[Collected data]
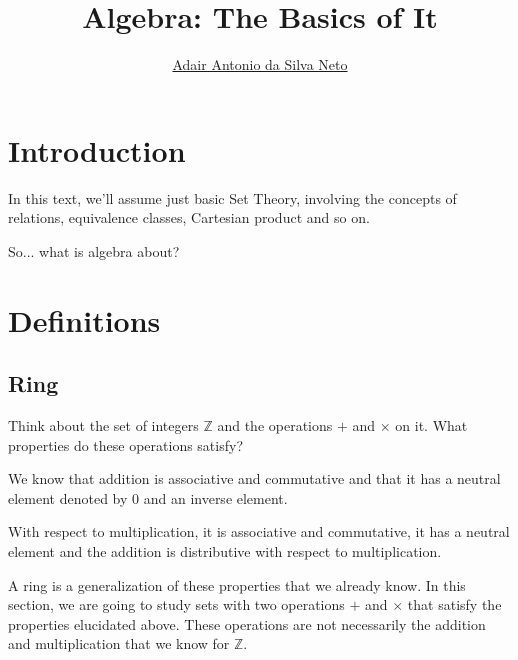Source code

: \documentclass[12pt,a4paper]{article}
\author{\href{https://adairneto.github.io/}{Adair Antonio da Silva Neto}}
\title{Algebra: The Basics of It}
\begin{document}
\clearpage\maketitle
\thispagestyle{empty}

\newpage

\tableofcontents

\newpage
\clearpage
\setcounter{page}{1}

\section{Introduction}

In this text, we'll assume just basic Set Theory, involving the concepts of relations, equivalence classes, Cartesian product and so on.

So... what is algebra about?



\section{Definitions}

\subsection{Ring}\label{ring}

Think about the set of integers \(\mathbb{Z} \) and the operations \(+\) and \(\times\) on it. What properties do these operations satisfy?

We know that addition is associative and commutative and that it has a neutral element denoted by \(0\) and an inverse element.

With respect to multiplication, it is associative and commutative, it has a neutral element and the addition is distributive with respect to multiplication.

A ring is a generalization of these properties that we already know. In this section, we are going to study sets with two operations \(+\) and \(\times\) that satisfy the properties elucidated above. These operations are not necessarily the addition and multiplication that we know for \(\mathbb{Z}\).
\end{document}
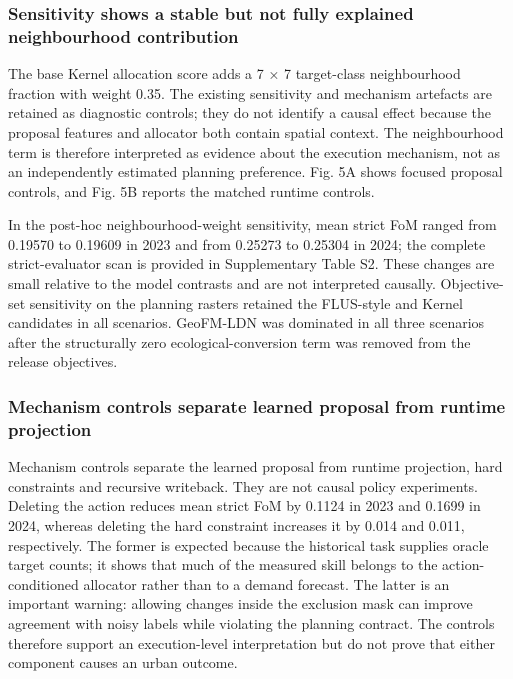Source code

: \documentclass[
]{article}
\begin{document}
\subsubsection{Sensitivity shows a stable but not fully explained
neighbourhood
contribution}\label{sensitivity-shows-a-stable-but-not-fully-explained-neighbourhood-contribution}

The base Kernel allocation score adds a 7 × 7 target-class neighbourhood
fraction with weight 0.35. The existing sensitivity and mechanism
artefacts are retained as diagnostic controls; they do not identify a
causal effect because the proposal features and allocator both contain
spatial context. The neighbourhood term is therefore interpreted as
evidence about the execution mechanism, not as an independently
estimated planning preference. Fig. 5A shows focused proposal controls,
and Fig. 5B reports the matched runtime controls.

In the post-hoc neighbourhood-weight sensitivity, mean strict FoM ranged
from 0.19570 to 0.19609 in 2023 and from 0.25273 to 0.25304 in 2024; the
complete strict-evaluator scan is provided in Supplementary Table S2.
These changes are small relative to the model contrasts and are not
interpreted causally. Objective-set sensitivity on the planning rasters
retained the FLUS-style and Kernel candidates in all scenarios.
GeoFM-LDN was dominated in all three scenarios after the structurally
zero ecological-conversion term was removed from the release objectives.

\subsubsection{Mechanism controls separate learned proposal from runtime
projection}\label{mechanism-controls-separate-learned-proposal-from-runtime-projection}

Mechanism controls separate the learned proposal from runtime
projection, hard constraints and recursive writeback. They are not
causal policy experiments. Deleting the action reduces mean strict FoM
by 0.1124 in 2023 and 0.1699 in 2024, whereas deleting the hard
constraint increases it by 0.014 and 0.011, respectively. The former is
expected because the historical task supplies oracle target counts; it
shows that much of the measured skill belongs to the action-conditioned
allocator rather than to a demand forecast. The latter is an important
warning: allowing changes inside the exclusion mask can improve
agreement with noisy labels while violating the planning contract. The
controls therefore support an execution-level interpretation but do not
prove that either component causes an urban outcome.
\end{document}
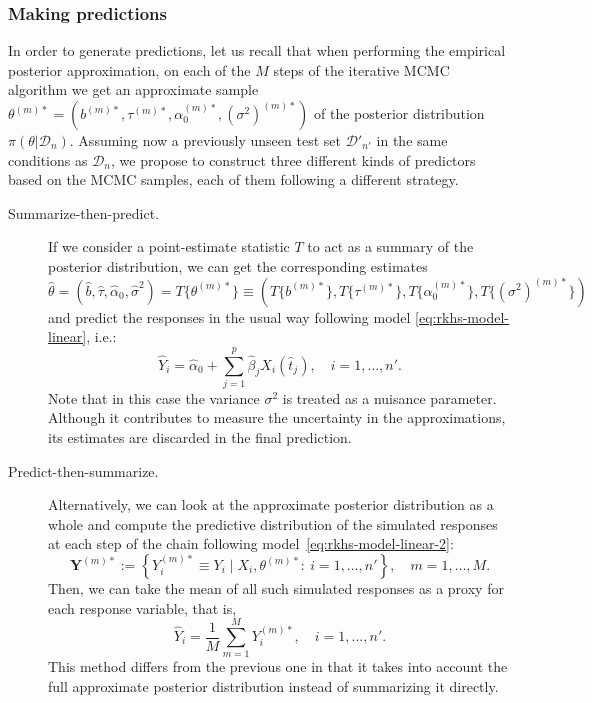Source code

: \documentclass[ba]{imsart}
\numberwithin{equation}{section}
\theoremstyle{plain}
\begin{document}
\subsubsection{Making predictions}

In order to generate predictions, let us recall that when performing the empirical posterior approximation, on each of the \(M\) steps of the iterative MCMC algorithm we get an approximate sample \(\theta^{(m)*}=(b^{(m)*}, \tau^{(m)*}, \alpha_0^{(m)*}, (\sigma^2)^{(m)*})\) of the posterior distribution \(\pi(\theta| \mathcal D_n)\). Assuming now a previously unseen test set \(\mathcal D'_{n'}\) in the same conditions as \(\mathcal D_n\), we propose to construct three different kinds of predictors based on the MCMC samples, each of them following a different strategy.

\begin{description}
  \item[Summarize-then-predict.] If we consider a point-estimate statistic \(T\) to act as a summary of the posterior distribution, we can get the corresponding estimates \(\hat{\theta}=(\hat b, \hat \tau, \hat{\alpha}_0, \hat{\sigma}^2) = T\{\theta^{(m)*}\} \equiv (T\{b^{(m)*}\}, T\{\tau^{(m)*}\}, T\{\alpha_0^{(m)*}\}, T\{(\sigma^2)^{(m)*}\})\) and predict the responses in the usual way following model \eqref{eq:rkhs-model-linear}, i.e.:
  \[
    \hat Y_i = \hat{\alpha}_0 + \sum_{j=1}^p \hat{\beta}_j X_i(\hat{t}_j), \quad i=1,\dots, n'.
  \]
  Note that in this case the variance \(\sigma^2\) is treated as a nuisance parameter. Although it contributes to measure the uncertainty in the approximations, its estimates are discarded in the final prediction.

  \item[Predict-then-summarize.] Alternatively, we can  look at the approximate posterior distribution as a whole and compute the predictive distribution of the simulated responses at each step of the chain following model~\eqref{eq:rkhs-model-linear-2}:
  \begin{equation}\label{eq:sampled-response-vector}
  \bm Y^{(m)*} := \left\{Y_i^{(m)*} \equiv Y_i \mid X_i, \theta^{(m)*}:\ i=1,\dots,n'\right\}, \quad m=1,\dots,M.
  \end{equation}
  Then, we can take the mean of all such simulated responses as a proxy for each response variable, that is,
  \[
  \hat Y_i = \frac{1}{M}\sum_{m=1}^M Y_i^{(m)*}, \quad i=1,\dots,n'.
  \]
  This method differs from the previous one in that it takes into account the full approximate posterior distribution instead of summarizing it directly.


\end{description}
\end{document}

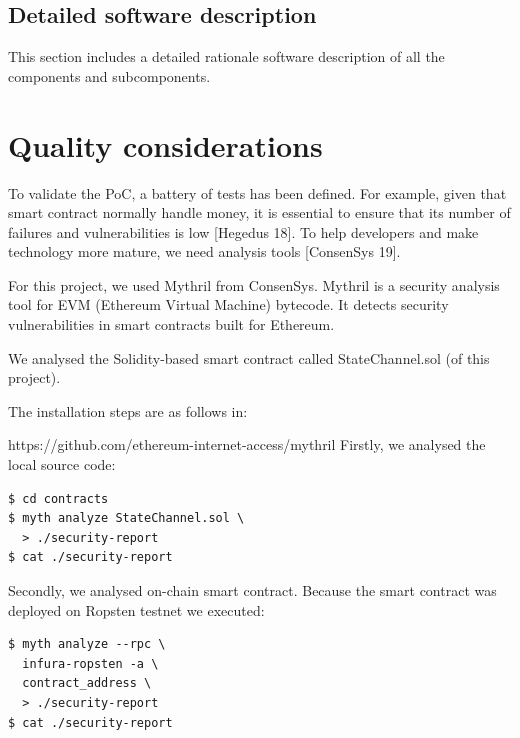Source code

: \documentclass[12pt]{amsart}
\begin{document}
\begin{multicols}{2}
\subsection{Detailed software description}

\vspace{0.35cm}

This section includes a detailed rationale software description of all
the components and subcomponents.



\section{Quality considerations}\label{sec:proofs}

\vspace{0.35cm}

To validate the PoC, a battery of tests has been defined. For example, given
that smart contract normally handle money, it is essential to ensure that
its number of failures and vulnerabilities is low [Hegedus 18].
To help developers and make technology more mature,
we need analysis tools [ConsenSys 19].

\vspace{0.35cm}

For this project, we used Mythril from ConsenSys. Mythril is a
security analysis tool for EVM (Ethereum Virtual Machine) bytecode.
It detects security vulnerabilities in smart contracts built for Ethereum.

\vspace{0.35cm}

We analysed the Solidity-based smart contract called
StateChannel.sol (of this project).

The installation steps are as follows in:

https://github.com/ethereum-internet-access/mythril
Firstly, we analysed the local source code:

\begin{verbatim}
$ cd contracts
$ myth analyze StateChannel.sol \
  > ./security-report
$ cat ./security-report
\end{verbatim}

\vspace{0.35cm}

Secondly, we analysed on-chain smart contract.
Because the smart contract was deployed on Ropsten testnet we executed:

\begin{verbatim}
$ myth analyze --rpc \
  infura-ropsten -a \
  contract_address \
  > ./security-report
$ cat ./security-report
\end{verbatim}



\end{multicols}
\end{document}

== What the exercise asks ==
Copy out every line in the records where the word "dots" is found.

== Output for this task ==
    \hat Y_i = \hat{\alpha}_0 + \sum_{j=1}^p \hat{\beta}_j X_i(\hat{t}_j), \quad i=1,\dots, n'.
  \bm Y^{(m)*} := \left\{Y_i^{(m)*} \equiv Y_i \mid X_i, \theta^{(m)*}:\ i=1,\dots,n'\right\}, \quad m=1,\dots,M.
  \hat Y_i = \frac{1}{M}\sum_{m=1}^M Y_i^{(m)*}, \quad i=1,\dots,n'.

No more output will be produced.